Retype the data exactly, from its first line to the line containing "Requisitos funcionais bem", including both, and skip any picture.
****************************************
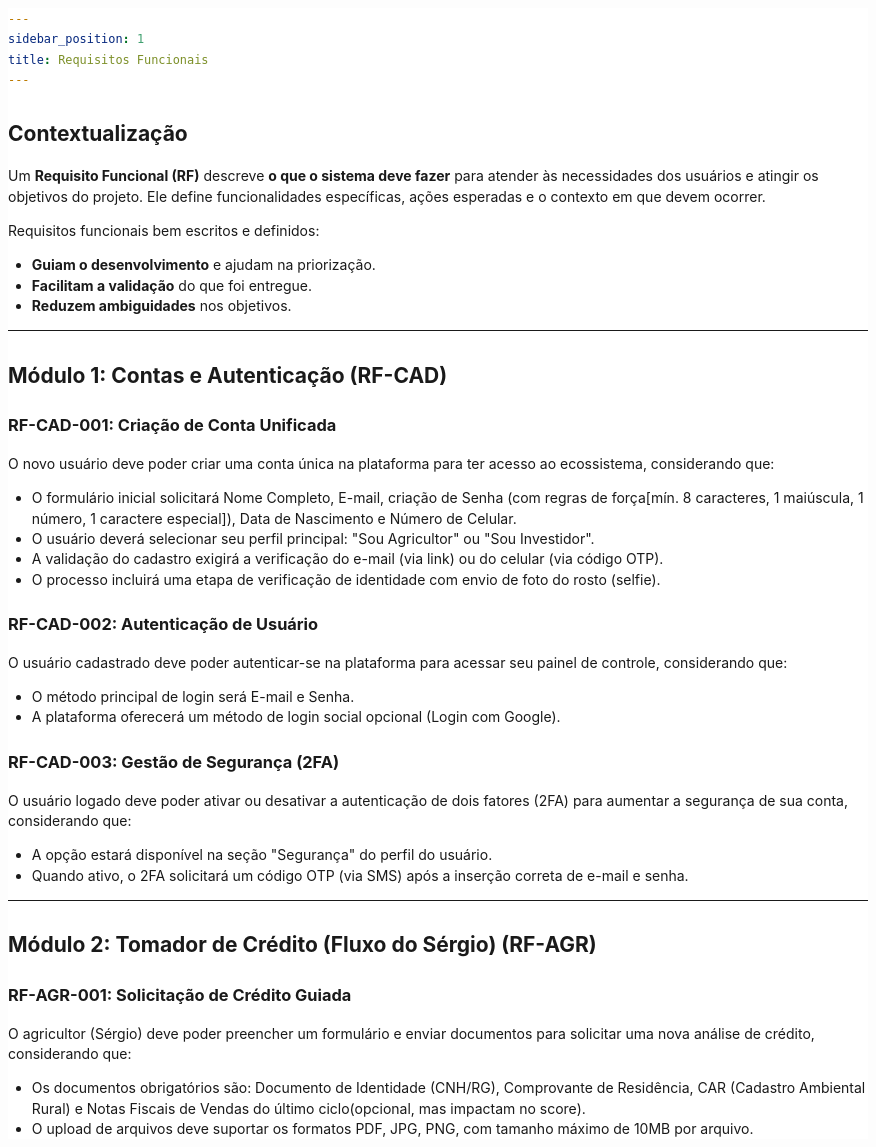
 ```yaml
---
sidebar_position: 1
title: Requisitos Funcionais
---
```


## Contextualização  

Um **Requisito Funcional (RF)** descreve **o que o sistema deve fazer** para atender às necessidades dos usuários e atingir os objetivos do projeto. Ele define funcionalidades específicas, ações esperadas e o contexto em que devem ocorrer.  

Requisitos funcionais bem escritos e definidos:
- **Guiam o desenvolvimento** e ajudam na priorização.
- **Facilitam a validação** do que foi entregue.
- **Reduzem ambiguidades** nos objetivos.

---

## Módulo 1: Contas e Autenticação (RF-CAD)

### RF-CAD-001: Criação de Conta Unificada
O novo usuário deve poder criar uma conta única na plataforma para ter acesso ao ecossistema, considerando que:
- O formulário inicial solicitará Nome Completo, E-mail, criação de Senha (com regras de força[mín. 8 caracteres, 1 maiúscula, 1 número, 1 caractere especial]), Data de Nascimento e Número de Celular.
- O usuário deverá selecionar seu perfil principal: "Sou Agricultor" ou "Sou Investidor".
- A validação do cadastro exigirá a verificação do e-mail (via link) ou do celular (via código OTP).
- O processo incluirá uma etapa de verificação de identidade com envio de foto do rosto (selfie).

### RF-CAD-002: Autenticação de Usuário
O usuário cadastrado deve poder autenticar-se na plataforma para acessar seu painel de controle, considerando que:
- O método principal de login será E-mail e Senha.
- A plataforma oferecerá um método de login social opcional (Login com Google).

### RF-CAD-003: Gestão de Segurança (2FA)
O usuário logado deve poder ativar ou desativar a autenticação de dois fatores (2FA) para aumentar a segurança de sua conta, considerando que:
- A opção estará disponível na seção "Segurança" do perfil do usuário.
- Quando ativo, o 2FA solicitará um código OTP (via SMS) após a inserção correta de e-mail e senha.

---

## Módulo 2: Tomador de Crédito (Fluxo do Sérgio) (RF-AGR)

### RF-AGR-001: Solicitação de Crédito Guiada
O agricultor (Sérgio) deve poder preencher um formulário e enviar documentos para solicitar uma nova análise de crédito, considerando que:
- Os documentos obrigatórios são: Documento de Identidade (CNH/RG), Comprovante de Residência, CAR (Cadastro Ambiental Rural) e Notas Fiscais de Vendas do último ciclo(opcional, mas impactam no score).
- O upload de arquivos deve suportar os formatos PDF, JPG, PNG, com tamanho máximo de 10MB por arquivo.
****************************************
## Result of the exercise
 ```yaml
---
sidebar_position: 1
title: Requisitos Funcionais
---
```


## Contextualização  

Um **Requisito Funcional (RF)** descreve **o que o sistema deve fazer** para atender às necessidades dos usuários e atingir os objetivos do projeto. Ele define funcionalidades específicas, ações esperadas e o contexto em que devem ocorrer.  

Requisitos funcionais bem escritos e definidos:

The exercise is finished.